Он, Диомиде Арчвадзе,

работал почти во всех тбилисских театрах,

почти во всех грузинских районных театрах

и в конце концов, честно исполнив свой долг, обогащенный опытом, вернулся в родную Хергу.

Недавно газета «Голос Херги» опубликовала «Театральные воспоминания» Диомиде Арчвадзе. В предпосланной «Воспоминаниям» аннотации сообщается, что Диомиде Арчвадзе является известным театральным деятелем, внесшим свою лепту в развитие грузинской кинематографии, в создание грузинского Театрального и Хорового общества и грузинского Театра музыкальной комедии.
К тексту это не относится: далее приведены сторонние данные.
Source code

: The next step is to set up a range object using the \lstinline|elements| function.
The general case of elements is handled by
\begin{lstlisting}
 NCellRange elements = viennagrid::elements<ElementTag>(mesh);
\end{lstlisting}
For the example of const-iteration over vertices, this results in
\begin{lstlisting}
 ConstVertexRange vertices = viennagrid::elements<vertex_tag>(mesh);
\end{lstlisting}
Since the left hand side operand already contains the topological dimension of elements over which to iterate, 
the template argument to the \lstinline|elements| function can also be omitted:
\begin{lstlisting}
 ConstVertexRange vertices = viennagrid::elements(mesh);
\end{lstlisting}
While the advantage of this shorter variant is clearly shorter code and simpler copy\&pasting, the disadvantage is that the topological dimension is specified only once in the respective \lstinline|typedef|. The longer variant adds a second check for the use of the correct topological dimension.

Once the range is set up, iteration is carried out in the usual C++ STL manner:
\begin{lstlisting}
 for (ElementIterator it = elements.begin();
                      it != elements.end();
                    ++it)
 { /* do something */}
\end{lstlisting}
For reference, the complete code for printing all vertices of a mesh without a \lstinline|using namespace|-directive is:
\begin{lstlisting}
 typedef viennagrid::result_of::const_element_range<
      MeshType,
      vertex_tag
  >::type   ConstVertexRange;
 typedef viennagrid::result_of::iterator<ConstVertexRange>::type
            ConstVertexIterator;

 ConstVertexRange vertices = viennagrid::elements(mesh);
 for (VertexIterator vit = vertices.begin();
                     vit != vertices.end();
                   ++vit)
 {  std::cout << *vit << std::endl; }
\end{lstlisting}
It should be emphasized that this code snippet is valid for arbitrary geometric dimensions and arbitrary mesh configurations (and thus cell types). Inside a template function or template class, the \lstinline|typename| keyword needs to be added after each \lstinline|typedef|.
В творческих успехах почти всех тбилисских театров, включая Театр оперы и балета, а также кутаисского, батумского, чиатурского, горийского и особенно зестафонского театров есть немалая доля и его труда.

Он, Диомиде Арчвадзе,

сделал очень много для создания и развития грузинского советского балета и грузинской советской драматургии.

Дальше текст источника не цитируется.